Das dach sehe ich als kleinstes problem, wenn es wirklich dicht ist. Sowas kann auch problemlos 50 jahre halten. Sollte es teilweise vermoost sein, ist das auch nicht unbedingt tragisch deutet aber darauf hin, das betreffende flächen eher schlecht abtrocknen.
Und zu den kosten, wir haben hier ca. 200qm dach mit 2 hohlkehlen. (anbau aus den 30er jahren des letzten jahrhunderts) und gekostet hat das, inkl. versteifung der sparren, der plane unter den dachziegeln und der obligatorischen neuen lattung, ca. 65t€. Drauf gekommen ist bieberschwanz und ein gerades dach ist natürlich günstiger. 


> *Crux?*
> Nur mal grundsätzlich, wir haben noch nichts besichtigt, würden das aber "aus Spaß" erstmal machen......mit Baugutachter gehen wir da erst hin, wenn uns das wirklich überzeugt.


Baugutachter... naja... Gutachter darf sich hier ja jeder nennen der min. 18 jahre alt ist. Erkundigt euch also vorher über den guten mann.


> Zweiter Gedanke --> Wie hoch sind bei so einem Anwesen die Betriebskosten?


Mit brennwertheizung noch überschaubar (außer ihr heizt alles auf 30 grad) und der strom wird auch nicht sonderlich mehr kosten als jetzt. (heizung will auch strom) Allerdings werdet ihr euch wundern wieviele taschen ihr dann habt, in die euch euer arbeitgeber greifen kann nur damit seine angestellten bei der nächsten gehaltsrunde mal wieder so einen riesen zuschlag bekommen können.  (grundsteuer, müll, abwasser, ggf. beteiligung am straßenerhalt usw.)


> Dritter Gedanke --> vermietete Anliegerwohnungen.....will man das?


Vor dem kauf mit denen zusammen setzen und schauen, was die ggf. wollen. Man muß sich halt mit denen verstehen...

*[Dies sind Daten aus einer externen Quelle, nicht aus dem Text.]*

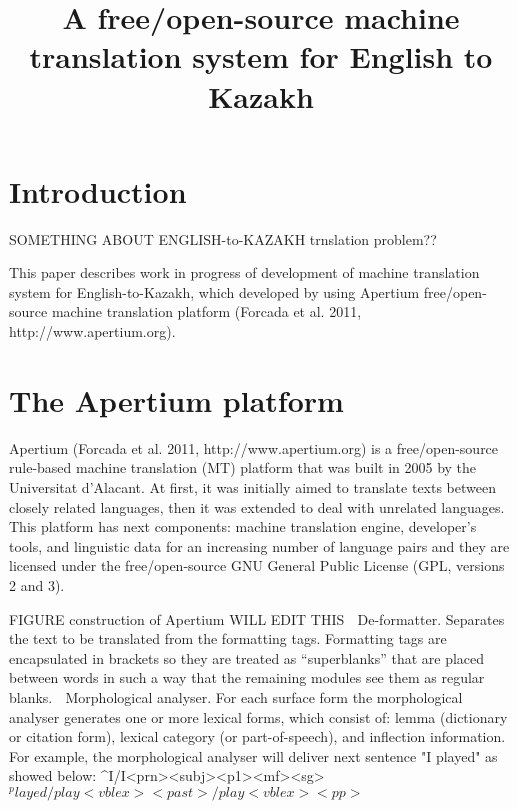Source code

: \documentclass[a4paper,twocolumn,11pt]{article}
\title{A free/open-source machine translation system for English to Kazakh}
\begin{document}
\section{Introduction}

SOMETHING ABOUT ENGLISH-to-KAZAKH trnslation problem??

This paper describes work in progress of development of machine translation system for English-to-Kazakh, which developed by using Apertium free/open-source machine translation platform (Forcada et al. 2011, http://www.apertium.org). 

\section{The Apertium platform}
Apertium (Forcada et al. 2011, http://www.apertium.org) is a free/open-source rule-based machine translation (MT) platform that was built in 2005 by the Universitat d’Alacant. At first, it was initially aimed to translate texts between closely related languages, then it was extended to deal with unrelated languages. This platform has next components: machine translation engine, developer’s tools, and linguistic data for an increasing number of language pairs and they are licensed under the free/open-source GNU General Public License (GPL, versions 2 and 3).

FIGURE construction of Apertium
WILL EDIT THIS
	De-formatter. Separates the text to be translated from the formatting tags.  Formatting tags are encapsulated in brackets so they are treated as “superblanks” that are placed between words in such a way that the remaining modules see them as regular blanks.  
	Morphological analyser. For each surface form the morphological analyser generates one or more lexical forms, which consist of: lemma (dictionary or citation form), lexical category (or part-of-speech), and inflection information. 
For example, the morphological analyser will deliver next sentence "I played" as showed below:
^I/I<prn><subj><p1><mf><sg>$ 
^played/play<vblex><past>/play<vblex><pp>$
\end{document}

> das ist quasi die Crux........


Wenn das so ein riesen grundstück mit entsprechend viel wiese ist, dann brauchst du einen rasentracktor. 


SativaBongharzia schrieb:


> Den Erlös des Wohnungsverkaufs haben wir  dann anständig verballert. Neue Hifi-Anlage, Motoren für unsere Trikes  etc.


Wenn ich mir deine post`s so durchlese, wäre ein wohnwagen wohl die sinnvollere investition gewesen.
Ein festes haus bringt jedenfalls verantwortung mit sich und das muß man halt wollen.
Und  bzgl. schulden auf ein geerbtes haus, da geht man erstmal auf`s  grundbuch-amt und erfragt das dort nach möglichkeit vor dem antritt des  erbes. (natürlich wie immer und überall gegen einen, mehr oder minder,  kleinen obulus  ) Da muß man das licht der dollar-zeichen in den augen schonmal aus knipsen...


----------



## LastManStanding (1. März 2017)

Wie sieht die Endwässerungtechnik aus, Rohrleitungen? Abwasser/Regernwasser bis zur Grundstücksgrenze. Eventuelle Kontrollschächte oder Pumpschächte bei Druckendwässerung? Welcher Zustand!
Wenn die Stadt Endwässerung/ Straße, Sanierungsbedürftig ist/sind wird sehr teuer mal informieren wann dies zuletzt gemacht wurde. (Straße kann entfallen wenn kein direkter Grundstücksanschluss an Öffentlichen wegen vorhanden ist[Zugang/Wegerecht über externes Grundstück])

Also ich muss das jetzt nicht wissen aber behaltet auch dies im hinterkopf
Das kann je nach Grundstücks-Größe/Dimension dierekter Grenze viele viele 1000€ Kosten. (Komunen u. Bauvorhaben abhängig)
Letzte oder Vorletzte Baustelle; 
ca. 50-60m Grenzlänge zur Straße:
Nur Regenkanal (2m Tiefe). Und Straßen Vollausbau
Zu zahlen (Anteilig) an die Stadt als Eigenleistung ca 20.000

Einfach mal klug machen lassen von Verantwortlichen wie die Bauplanung aussieht


----------



## aloha84 (1. März 2017)

@ turrican

Danke für die Ausführung....naja die Rahmenbedingungen sind nur dem Hintergrund der Finanzierung dienlich.
Wollte damit nur sagen das wir keine befristeten praktikanten mehr sind.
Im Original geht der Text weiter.